Seit vier Jahren hat sich die installierte Kapazität jährlich verdoppelt: von fast null vor ein paar Jahren auf 12,2 Gigawatt Ende 2008. Nach Angaben des internationalen Verbands für Windenergie (GWEC) sind weltweit Windräder mit einer Leistung von 121 Gigawatt installiert - mit den USA, Deutschland und Spanien an der Spitze, gefolgt von China. Das Reich der Mitte holt auf: Im Juni legten die Behörden der nördlichen Provinz Gansu Pläne für die "Drei Schluchten der Windkraft" vor, als Konkurrenz zum gigantischen Drei-Schluchten-Staudamm am Jangtse.

Allein die Projekte aus Gansu würden eine ähnliche Größenordnung wie der 22,5-Gigawatt-Damm erreichen, das größte Wasserkraft-Projekt der Welt. Andere chinesische Provinzen verfolgen ähnliche Pläne. Doch die installierte Leistung wächst so schnell, dass die Netze bereits jetzt überfordert sind. Ihre Kapazität reicht nicht aus, um die neu gewonnene Energie zu den Verbrauchern zu transportieren. Auch ein Teil der Energie aus Dengs Windpark muss deshalb ungenutzt verpuffen. "Die Entwicklung der Netze hat nicht Schritt gehalten", sagt der Windkraft-Manager. "Das ist ein unvermeidbares Problem mit dem Wind."

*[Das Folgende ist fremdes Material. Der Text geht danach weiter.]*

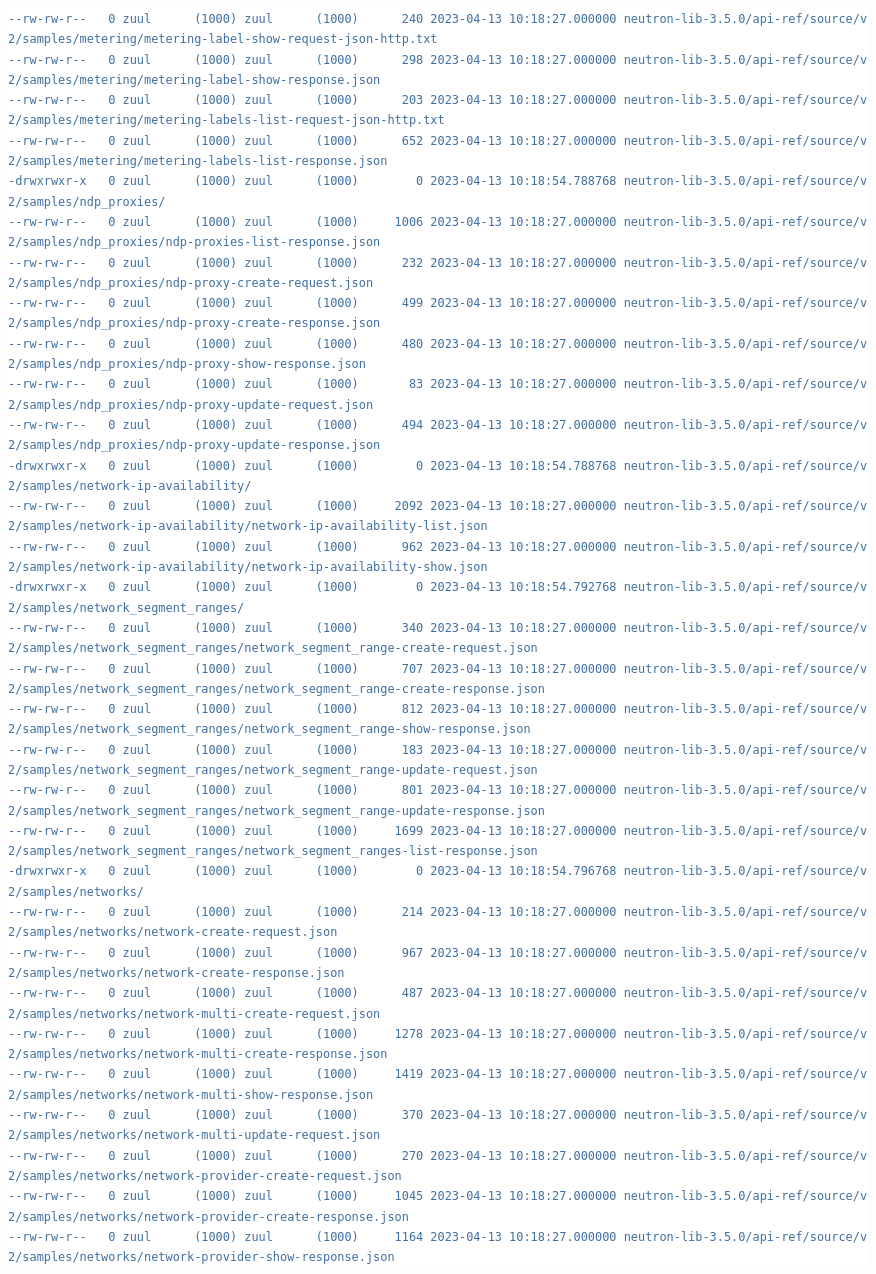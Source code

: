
 ```diff
--rw-rw-r--   0 zuul      (1000) zuul      (1000)      240 2023-04-13 10:18:27.000000 neutron-lib-3.5.0/api-ref/source/v2/samples/metering/metering-label-show-request-json-http.txt
--rw-rw-r--   0 zuul      (1000) zuul      (1000)      298 2023-04-13 10:18:27.000000 neutron-lib-3.5.0/api-ref/source/v2/samples/metering/metering-label-show-response.json
--rw-rw-r--   0 zuul      (1000) zuul      (1000)      203 2023-04-13 10:18:27.000000 neutron-lib-3.5.0/api-ref/source/v2/samples/metering/metering-labels-list-request-json-http.txt
--rw-rw-r--   0 zuul      (1000) zuul      (1000)      652 2023-04-13 10:18:27.000000 neutron-lib-3.5.0/api-ref/source/v2/samples/metering/metering-labels-list-response.json
-drwxrwxr-x   0 zuul      (1000) zuul      (1000)        0 2023-04-13 10:18:54.788768 neutron-lib-3.5.0/api-ref/source/v2/samples/ndp_proxies/
--rw-rw-r--   0 zuul      (1000) zuul      (1000)     1006 2023-04-13 10:18:27.000000 neutron-lib-3.5.0/api-ref/source/v2/samples/ndp_proxies/ndp-proxies-list-response.json
--rw-rw-r--   0 zuul      (1000) zuul      (1000)      232 2023-04-13 10:18:27.000000 neutron-lib-3.5.0/api-ref/source/v2/samples/ndp_proxies/ndp-proxy-create-request.json
--rw-rw-r--   0 zuul      (1000) zuul      (1000)      499 2023-04-13 10:18:27.000000 neutron-lib-3.5.0/api-ref/source/v2/samples/ndp_proxies/ndp-proxy-create-response.json
--rw-rw-r--   0 zuul      (1000) zuul      (1000)      480 2023-04-13 10:18:27.000000 neutron-lib-3.5.0/api-ref/source/v2/samples/ndp_proxies/ndp-proxy-show-response.json
--rw-rw-r--   0 zuul      (1000) zuul      (1000)       83 2023-04-13 10:18:27.000000 neutron-lib-3.5.0/api-ref/source/v2/samples/ndp_proxies/ndp-proxy-update-request.json
--rw-rw-r--   0 zuul      (1000) zuul      (1000)      494 2023-04-13 10:18:27.000000 neutron-lib-3.5.0/api-ref/source/v2/samples/ndp_proxies/ndp-proxy-update-response.json
-drwxrwxr-x   0 zuul      (1000) zuul      (1000)        0 2023-04-13 10:18:54.788768 neutron-lib-3.5.0/api-ref/source/v2/samples/network-ip-availability/
--rw-rw-r--   0 zuul      (1000) zuul      (1000)     2092 2023-04-13 10:18:27.000000 neutron-lib-3.5.0/api-ref/source/v2/samples/network-ip-availability/network-ip-availability-list.json
--rw-rw-r--   0 zuul      (1000) zuul      (1000)      962 2023-04-13 10:18:27.000000 neutron-lib-3.5.0/api-ref/source/v2/samples/network-ip-availability/network-ip-availability-show.json
-drwxrwxr-x   0 zuul      (1000) zuul      (1000)        0 2023-04-13 10:18:54.792768 neutron-lib-3.5.0/api-ref/source/v2/samples/network_segment_ranges/
--rw-rw-r--   0 zuul      (1000) zuul      (1000)      340 2023-04-13 10:18:27.000000 neutron-lib-3.5.0/api-ref/source/v2/samples/network_segment_ranges/network_segment_range-create-request.json
--rw-rw-r--   0 zuul      (1000) zuul      (1000)      707 2023-04-13 10:18:27.000000 neutron-lib-3.5.0/api-ref/source/v2/samples/network_segment_ranges/network_segment_range-create-response.json
--rw-rw-r--   0 zuul      (1000) zuul      (1000)      812 2023-04-13 10:18:27.000000 neutron-lib-3.5.0/api-ref/source/v2/samples/network_segment_ranges/network_segment_range-show-response.json
--rw-rw-r--   0 zuul      (1000) zuul      (1000)      183 2023-04-13 10:18:27.000000 neutron-lib-3.5.0/api-ref/source/v2/samples/network_segment_ranges/network_segment_range-update-request.json
--rw-rw-r--   0 zuul      (1000) zuul      (1000)      801 2023-04-13 10:18:27.000000 neutron-lib-3.5.0/api-ref/source/v2/samples/network_segment_ranges/network_segment_range-update-response.json
--rw-rw-r--   0 zuul      (1000) zuul      (1000)     1699 2023-04-13 10:18:27.000000 neutron-lib-3.5.0/api-ref/source/v2/samples/network_segment_ranges/network_segment_ranges-list-response.json
-drwxrwxr-x   0 zuul      (1000) zuul      (1000)        0 2023-04-13 10:18:54.796768 neutron-lib-3.5.0/api-ref/source/v2/samples/networks/
--rw-rw-r--   0 zuul      (1000) zuul      (1000)      214 2023-04-13 10:18:27.000000 neutron-lib-3.5.0/api-ref/source/v2/samples/networks/network-create-request.json
--rw-rw-r--   0 zuul      (1000) zuul      (1000)      967 2023-04-13 10:18:27.000000 neutron-lib-3.5.0/api-ref/source/v2/samples/networks/network-create-response.json
--rw-rw-r--   0 zuul      (1000) zuul      (1000)      487 2023-04-13 10:18:27.000000 neutron-lib-3.5.0/api-ref/source/v2/samples/networks/network-multi-create-request.json
--rw-rw-r--   0 zuul      (1000) zuul      (1000)     1278 2023-04-13 10:18:27.000000 neutron-lib-3.5.0/api-ref/source/v2/samples/networks/network-multi-create-response.json
--rw-rw-r--   0 zuul      (1000) zuul      (1000)     1419 2023-04-13 10:18:27.000000 neutron-lib-3.5.0/api-ref/source/v2/samples/networks/network-multi-show-response.json
--rw-rw-r--   0 zuul      (1000) zuul      (1000)      370 2023-04-13 10:18:27.000000 neutron-lib-3.5.0/api-ref/source/v2/samples/networks/network-multi-update-request.json
--rw-rw-r--   0 zuul      (1000) zuul      (1000)      270 2023-04-13 10:18:27.000000 neutron-lib-3.5.0/api-ref/source/v2/samples/networks/network-provider-create-request.json
--rw-rw-r--   0 zuul      (1000) zuul      (1000)     1045 2023-04-13 10:18:27.000000 neutron-lib-3.5.0/api-ref/source/v2/samples/networks/network-provider-create-response.json
--rw-rw-r--   0 zuul      (1000) zuul      (1000)     1164 2023-04-13 10:18:27.000000 neutron-lib-3.5.0/api-ref/source/v2/samples/networks/network-provider-show-response.json
```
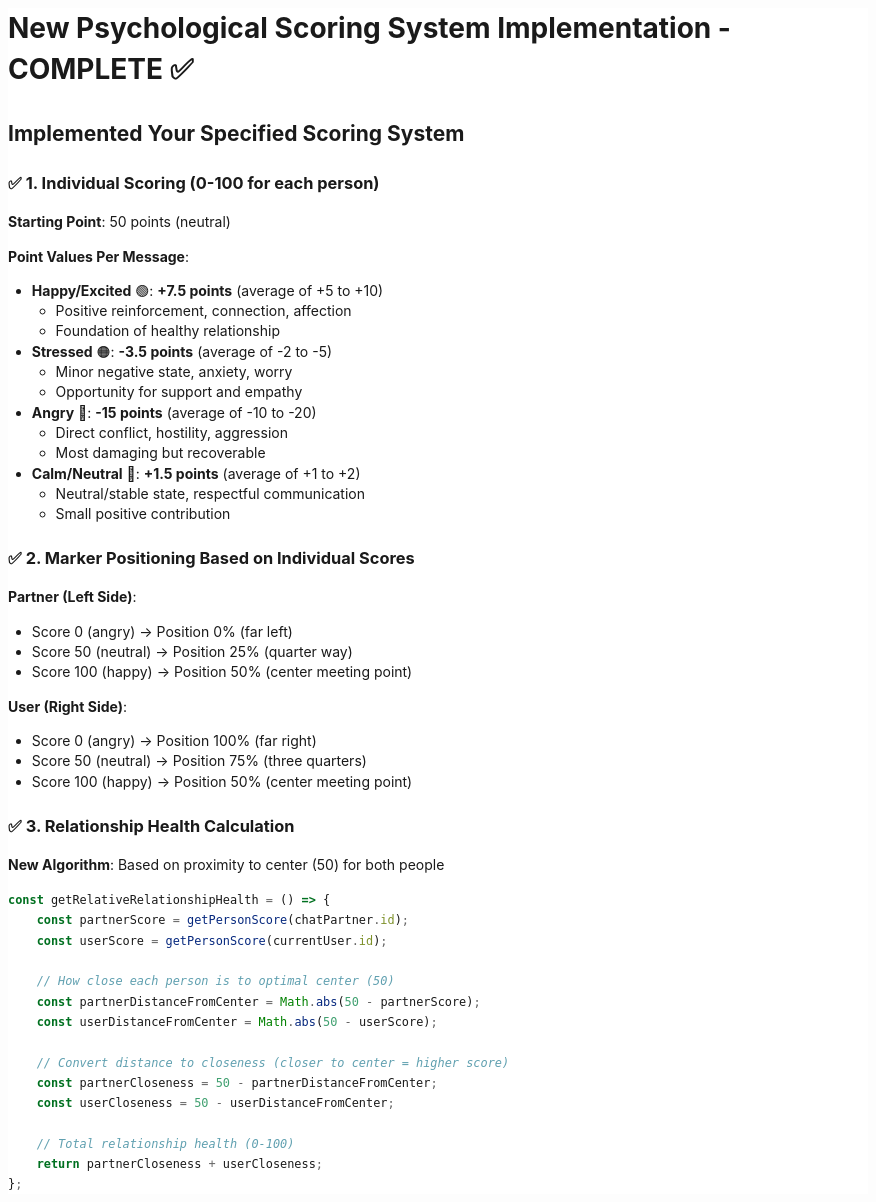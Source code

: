 # New Psychological Scoring System Implementation - COMPLETE ✅

## Implemented Your Specified Scoring System

### ✅ 1. Individual Scoring (0-100 for each person)

**Starting Point**: 50 points (neutral)

**Point Values Per Message**:
- **Happy/Excited** 🟢: **+7.5 points** (average of +5 to +10)
  - Positive reinforcement, connection, affection
  - Foundation of healthy relationship
- **Stressed** 🟠: **-3.5 points** (average of -2 to -5)  
  - Minor negative state, anxiety, worry
  - Opportunity for support and empathy
- **Angry** 🔴: **-15 points** (average of -10 to -20)
  - Direct conflict, hostility, aggression
  - Most damaging but recoverable
- **Calm/Neutral** 🔵: **+1.5 points** (average of +1 to +2)
  - Neutral/stable state, respectful communication
  - Small positive contribution

### ✅ 2. Marker Positioning Based on Individual Scores

**Partner (Left Side)**:
- Score 0 (angry) → Position 0% (far left)
- Score 50 (neutral) → Position 25% (quarter way)
- Score 100 (happy) → Position 50% (center meeting point)

**User (Right Side)**:
- Score 0 (angry) → Position 100% (far right)  
- Score 50 (neutral) → Position 75% (three quarters)
- Score 100 (happy) → Position 50% (center meeting point)

### ✅ 3. Relationship Health Calculation

**New Algorithm**: Based on proximity to center (50) for both people
```javascript
const getRelativeRelationshipHealth = () => {
    const partnerScore = getPersonScore(chatPartner.id);
    const userScore = getPersonScore(currentUser.id);
    
    // How close each person is to optimal center (50)
    const partnerDistanceFromCenter = Math.abs(50 - partnerScore);
    const userDistanceFromCenter = Math.abs(50 - userScore);
    
    // Convert distance to closeness (closer to center = higher score)
    const partnerCloseness = 50 - partnerDistanceFromCenter;
    const userCloseness = 50 - userDistanceFromCenter;
    
    // Total relationship health (0-100)
    return partnerCloseness + userCloseness;
};
```
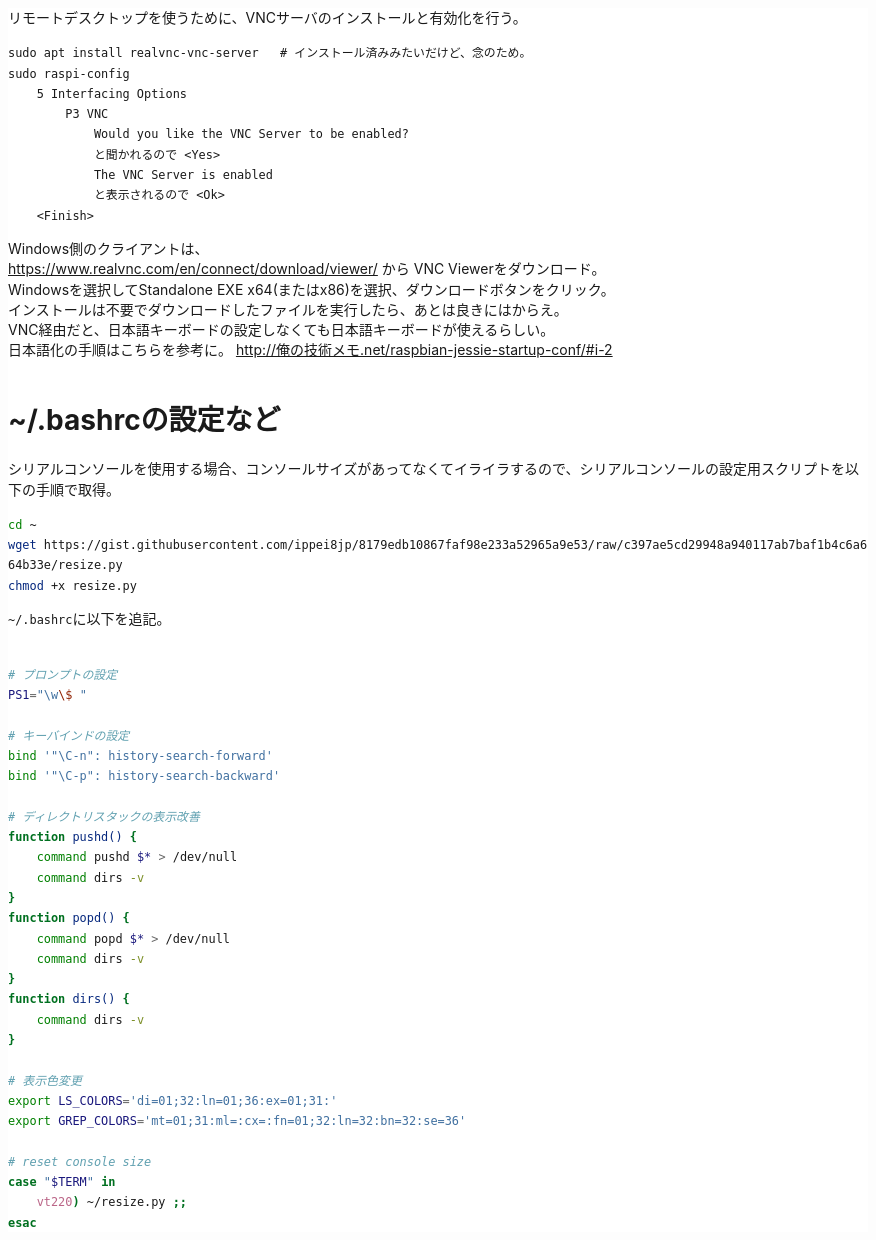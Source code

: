 リモートデスクトップを使うために、VNCサーバのインストールと有効化を行う。  

```
sudo apt install realvnc-vnc-server   # インストール済みみたいだけど、念のため。
sudo raspi-config
    5 Interfacing Options        
        P3 VNC
            Would you like the VNC Server to be enabled?
            と聞かれるので <Yes>    
            The VNC Server is enabled
            と表示されるので <Ok>
    <Finish>
```
Windows側のクライアントは、  
<https://www.realvnc.com/en/connect/download/viewer/> 
から VNC Viewerをダウンロード。  
Windowsを選択してStandalone EXE x64(またはx86)を選択、ダウンロードボタンをクリック。  
インストールは不要でダウンロードしたファイルを実行したら、あとは良きにはからえ。  
VNC経由だと、日本語キーボードの設定しなくても日本語キーボードが使えるらしい。  
日本語化の手順はこちらを参考に。 <http://俺の技術メモ.net/raspbian-jessie-startup-conf/#i-2>

# ~/.bashrcの設定など

シリアルコンソールを使用する場合、コンソールサイズがあってなくてイライラするので、シリアルコンソールの設定用スクリプトを以下の手順で取得。  

```bash
cd ~
wget https://gist.githubusercontent.com/ippei8jp/8179edb10867faf98e233a52965a9e53/raw/c397ae5cd29948a940117ab7baf1b4c6a664b33e/resize.py
chmod +x resize.py

```

``~/.bashrc``に以下を追記。  

```bash

# プロンプトの設定
PS1="\w\$ "

# キーバインドの設定
bind '"\C-n": history-search-forward'
bind '"\C-p": history-search-backward'

# ディレクトリスタックの表示改善
function pushd() {
    command pushd $* > /dev/null
    command dirs -v
}
function popd() {
    command popd $* > /dev/null
    command dirs -v
}
function dirs() {
    command dirs -v
}

# 表示色変更
export LS_COLORS='di=01;32:ln=01;36:ex=01;31:'
export GREP_COLORS='mt=01;31:ml=:cx=:fn=01;32:ln=32:bn=32:se=36'

# reset console size
case "$TERM" in
    vt220) ~/resize.py ;;
esac

```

Intransparente Ausschreibungen

Deshalb werden nach Angaben des GWEC nur 8,9 der installierten 12,2 Gigawatt in China auch tatsächlich über die Netze transportiert. Einer der Gründe ist auch die abgeschiedene Lage vieler windreicher Regionen, in denen neue Windparks entstehen. "In den vergangenen zwei oder drei Jahren ist das zu einem ernsten Problem geworden", sagt Qiao Liming, Politikdirektorin im internationalen Windenergie-Verband. Problematisch seien zudem die oft intransparenten Ausschreibungen und die Stromtarife, die zu niedrig seien, um Windräder wirklich profitabel zu machen.

Doch die Regierung habe diese Probleme offenbar erkannt und versuche gegenzusteuern, sagt Qiao. So werde ein vergangenes Jahr verabschiedetes Investitionsprogramm helfen, die Netze auszubauen. "Aber das braucht Zeit", sagt die Windenergie-Expertin. "Es ist schwer, mit dem Boom Schritt zu halten." In Dengs wachsendem Windpark am Rande der mongolischen Steppe nördlich der chinesischen Hauptstadt gibt es von Zweifeln keine Spur. "Die Regierung arbeitet hart daran, die Netze auszubauen", zeigt sich Deng überzeugt. "Das schafft sogar noch bessere Voraussetzungen für das Wachstum der Windkraft."